§ AVAILABLE DATA:
Content starts

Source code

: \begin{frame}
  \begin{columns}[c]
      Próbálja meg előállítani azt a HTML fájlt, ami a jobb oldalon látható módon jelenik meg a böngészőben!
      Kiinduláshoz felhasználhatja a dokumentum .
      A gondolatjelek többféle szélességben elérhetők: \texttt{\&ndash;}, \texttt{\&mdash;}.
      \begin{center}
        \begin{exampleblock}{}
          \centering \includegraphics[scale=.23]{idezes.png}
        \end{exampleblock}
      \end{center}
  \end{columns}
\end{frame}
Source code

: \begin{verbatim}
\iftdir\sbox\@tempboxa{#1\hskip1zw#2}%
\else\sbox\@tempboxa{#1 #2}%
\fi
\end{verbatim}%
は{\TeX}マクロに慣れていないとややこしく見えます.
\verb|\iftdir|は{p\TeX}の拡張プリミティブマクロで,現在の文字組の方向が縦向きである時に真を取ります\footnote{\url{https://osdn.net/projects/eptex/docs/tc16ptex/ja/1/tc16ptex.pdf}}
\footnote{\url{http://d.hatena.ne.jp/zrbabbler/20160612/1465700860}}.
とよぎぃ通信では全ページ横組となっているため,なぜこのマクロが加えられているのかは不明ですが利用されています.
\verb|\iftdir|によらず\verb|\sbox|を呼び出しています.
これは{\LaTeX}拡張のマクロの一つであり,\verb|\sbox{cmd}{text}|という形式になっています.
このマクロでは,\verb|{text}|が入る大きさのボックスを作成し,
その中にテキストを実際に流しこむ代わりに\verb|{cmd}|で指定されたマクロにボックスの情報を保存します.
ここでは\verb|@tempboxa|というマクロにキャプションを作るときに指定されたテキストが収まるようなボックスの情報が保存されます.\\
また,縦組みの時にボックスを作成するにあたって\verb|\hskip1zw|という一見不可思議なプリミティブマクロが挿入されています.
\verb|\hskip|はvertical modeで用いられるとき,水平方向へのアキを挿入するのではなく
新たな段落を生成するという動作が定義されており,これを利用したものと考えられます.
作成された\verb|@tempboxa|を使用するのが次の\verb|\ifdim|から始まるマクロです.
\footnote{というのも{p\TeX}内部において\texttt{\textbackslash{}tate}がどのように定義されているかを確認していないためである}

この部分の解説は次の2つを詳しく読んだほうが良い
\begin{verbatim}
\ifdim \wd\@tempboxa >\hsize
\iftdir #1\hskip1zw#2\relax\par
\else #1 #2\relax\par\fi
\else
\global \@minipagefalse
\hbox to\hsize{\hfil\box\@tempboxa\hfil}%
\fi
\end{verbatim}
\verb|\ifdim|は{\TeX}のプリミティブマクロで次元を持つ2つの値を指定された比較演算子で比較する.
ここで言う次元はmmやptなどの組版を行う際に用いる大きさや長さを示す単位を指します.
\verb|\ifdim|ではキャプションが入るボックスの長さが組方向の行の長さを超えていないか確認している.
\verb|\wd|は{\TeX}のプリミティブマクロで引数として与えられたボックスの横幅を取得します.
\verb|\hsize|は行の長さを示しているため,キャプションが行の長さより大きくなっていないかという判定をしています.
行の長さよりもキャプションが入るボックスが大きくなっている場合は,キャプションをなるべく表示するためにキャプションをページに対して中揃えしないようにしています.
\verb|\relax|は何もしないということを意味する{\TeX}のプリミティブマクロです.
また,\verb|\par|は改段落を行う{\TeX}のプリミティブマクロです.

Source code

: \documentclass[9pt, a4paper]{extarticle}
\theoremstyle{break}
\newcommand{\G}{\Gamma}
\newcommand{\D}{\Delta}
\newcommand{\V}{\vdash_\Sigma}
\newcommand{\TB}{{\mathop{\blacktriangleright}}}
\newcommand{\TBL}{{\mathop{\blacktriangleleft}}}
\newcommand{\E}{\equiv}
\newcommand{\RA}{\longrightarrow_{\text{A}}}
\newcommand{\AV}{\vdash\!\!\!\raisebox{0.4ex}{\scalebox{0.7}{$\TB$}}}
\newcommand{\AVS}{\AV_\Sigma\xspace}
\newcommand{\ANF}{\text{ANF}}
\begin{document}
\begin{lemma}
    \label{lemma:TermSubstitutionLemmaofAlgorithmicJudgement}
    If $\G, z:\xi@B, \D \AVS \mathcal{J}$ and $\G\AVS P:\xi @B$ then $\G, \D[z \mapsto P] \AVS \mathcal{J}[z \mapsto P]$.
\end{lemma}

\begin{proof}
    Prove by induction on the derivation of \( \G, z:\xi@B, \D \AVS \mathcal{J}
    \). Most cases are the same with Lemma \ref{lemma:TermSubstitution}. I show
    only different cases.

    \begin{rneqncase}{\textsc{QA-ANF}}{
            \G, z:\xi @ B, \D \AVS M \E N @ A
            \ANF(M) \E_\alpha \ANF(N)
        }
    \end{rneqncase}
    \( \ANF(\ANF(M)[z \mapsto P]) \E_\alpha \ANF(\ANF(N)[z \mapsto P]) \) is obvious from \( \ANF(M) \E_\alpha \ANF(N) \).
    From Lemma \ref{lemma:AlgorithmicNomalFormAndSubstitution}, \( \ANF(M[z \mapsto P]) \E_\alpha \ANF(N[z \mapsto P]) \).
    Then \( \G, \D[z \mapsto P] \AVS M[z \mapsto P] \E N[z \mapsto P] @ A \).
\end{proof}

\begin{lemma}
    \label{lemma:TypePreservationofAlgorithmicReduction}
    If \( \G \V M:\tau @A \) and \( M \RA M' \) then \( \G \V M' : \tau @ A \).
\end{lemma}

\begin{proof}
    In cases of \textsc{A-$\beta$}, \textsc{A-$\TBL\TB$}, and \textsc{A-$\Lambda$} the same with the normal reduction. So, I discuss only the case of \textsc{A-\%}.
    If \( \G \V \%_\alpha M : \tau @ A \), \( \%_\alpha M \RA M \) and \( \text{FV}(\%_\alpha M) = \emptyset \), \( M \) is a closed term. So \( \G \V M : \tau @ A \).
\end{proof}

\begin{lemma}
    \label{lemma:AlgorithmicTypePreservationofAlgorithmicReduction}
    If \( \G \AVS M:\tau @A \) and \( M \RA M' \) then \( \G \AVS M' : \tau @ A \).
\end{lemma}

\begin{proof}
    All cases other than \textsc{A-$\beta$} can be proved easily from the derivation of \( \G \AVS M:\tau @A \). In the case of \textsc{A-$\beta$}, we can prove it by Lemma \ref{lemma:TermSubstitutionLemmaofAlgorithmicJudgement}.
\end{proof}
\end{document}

Content ends

§ PROBLEM TO SOLVE: Check every line of the data and give the number of them that hold the string "iftdir", with no other words.

§ SOLUTION FOR THIS EXERCISE: 4